◆ **GOAL OF THE EXERCISE**:
Each entry that follows should be set down precisely, with its pictures removed.

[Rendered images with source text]
------------------------------------------------------------------------

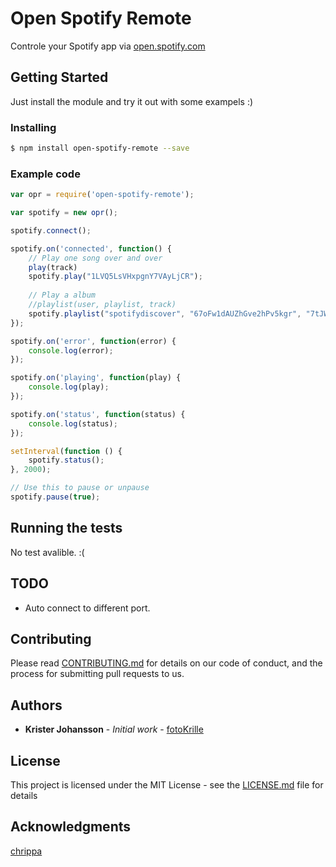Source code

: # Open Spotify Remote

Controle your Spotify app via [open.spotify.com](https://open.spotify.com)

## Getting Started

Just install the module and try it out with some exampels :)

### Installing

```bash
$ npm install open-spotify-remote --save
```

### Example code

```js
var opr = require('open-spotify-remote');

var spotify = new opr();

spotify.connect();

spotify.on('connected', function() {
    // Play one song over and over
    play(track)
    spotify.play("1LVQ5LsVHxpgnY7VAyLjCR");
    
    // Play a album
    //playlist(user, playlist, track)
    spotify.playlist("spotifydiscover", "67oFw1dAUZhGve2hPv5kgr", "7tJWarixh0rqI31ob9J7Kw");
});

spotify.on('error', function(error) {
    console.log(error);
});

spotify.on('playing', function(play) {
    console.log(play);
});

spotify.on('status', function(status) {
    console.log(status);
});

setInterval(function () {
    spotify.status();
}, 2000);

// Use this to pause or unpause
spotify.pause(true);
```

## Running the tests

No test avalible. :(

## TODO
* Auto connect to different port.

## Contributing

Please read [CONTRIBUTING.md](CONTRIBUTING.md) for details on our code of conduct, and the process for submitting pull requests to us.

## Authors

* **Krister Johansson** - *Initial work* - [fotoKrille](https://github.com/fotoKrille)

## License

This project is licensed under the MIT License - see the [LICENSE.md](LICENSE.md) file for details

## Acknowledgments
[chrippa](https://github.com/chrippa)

------------------------------------------------------------------------

◆ **TASK SOLUTION**:
Source code

: # Open Spotify Remote

Controle your Spotify app via [open.spotify.com](https://open.spotify.com)

## Getting Started

Just install the module and try it out with some exampels :)

### Installing

```bash
$ npm install open-spotify-remote --save
```

### Example code

```js
var opr = require('open-spotify-remote');

var spotify = new opr();

spotify.connect();

spotify.on('connected', function() {
    // Play one song over and over
    play(track)
    spotify.play("1LVQ5LsVHxpgnY7VAyLjCR");
    
    // Play a album
    //playlist(user, playlist, track)
    spotify.playlist("spotifydiscover", "67oFw1dAUZhGve2hPv5kgr", "7tJWarixh0rqI31ob9J7Kw");
});

spotify.on('error', function(error) {
    console.log(error);
});

spotify.on('playing', function(play) {
    console.log(play);
});

spotify.on('status', function(status) {
    console.log(status);
});

setInterval(function () {
    spotify.status();
}, 2000);

// Use this to pause or unpause
spotify.pause(true);
```

## Running the tests

No test avalible. :(

## TODO
* Auto connect to different port.

## Contributing

Please read [CONTRIBUTING.md](CONTRIBUTING.md) for details on our code of conduct, and the process for submitting pull requests to us.

## Authors

* **Krister Johansson** - *Initial work* - [fotoKrille](https://github.com/fotoKrille)

## License

This project is licensed under the MIT License - see the [LICENSE.md](LICENSE.md) file for details

## Acknowledgments
[chrippa](https://github.com/chrippa)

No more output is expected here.